> _DATA EXTRACT_
################
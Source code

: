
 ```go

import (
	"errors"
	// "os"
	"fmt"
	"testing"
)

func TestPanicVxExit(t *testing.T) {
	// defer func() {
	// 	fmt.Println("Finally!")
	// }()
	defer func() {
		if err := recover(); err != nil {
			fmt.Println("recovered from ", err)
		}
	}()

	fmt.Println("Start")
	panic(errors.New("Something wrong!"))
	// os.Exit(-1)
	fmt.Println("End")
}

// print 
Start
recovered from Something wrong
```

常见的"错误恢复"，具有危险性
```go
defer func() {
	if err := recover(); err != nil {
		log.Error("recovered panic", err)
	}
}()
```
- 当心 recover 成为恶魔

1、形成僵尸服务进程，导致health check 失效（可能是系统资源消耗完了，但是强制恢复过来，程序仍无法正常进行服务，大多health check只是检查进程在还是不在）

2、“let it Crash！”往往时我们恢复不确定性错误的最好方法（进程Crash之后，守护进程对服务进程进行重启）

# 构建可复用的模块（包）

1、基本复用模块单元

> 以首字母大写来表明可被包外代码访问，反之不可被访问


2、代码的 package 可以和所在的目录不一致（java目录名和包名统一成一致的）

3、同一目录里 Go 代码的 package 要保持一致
################
> _INSTRUCTIONS TO FOLLOW_
Say how many lines of the entries above hold the string "package", and say nothing besides the number.

> _RESULT OF THE TASK_
2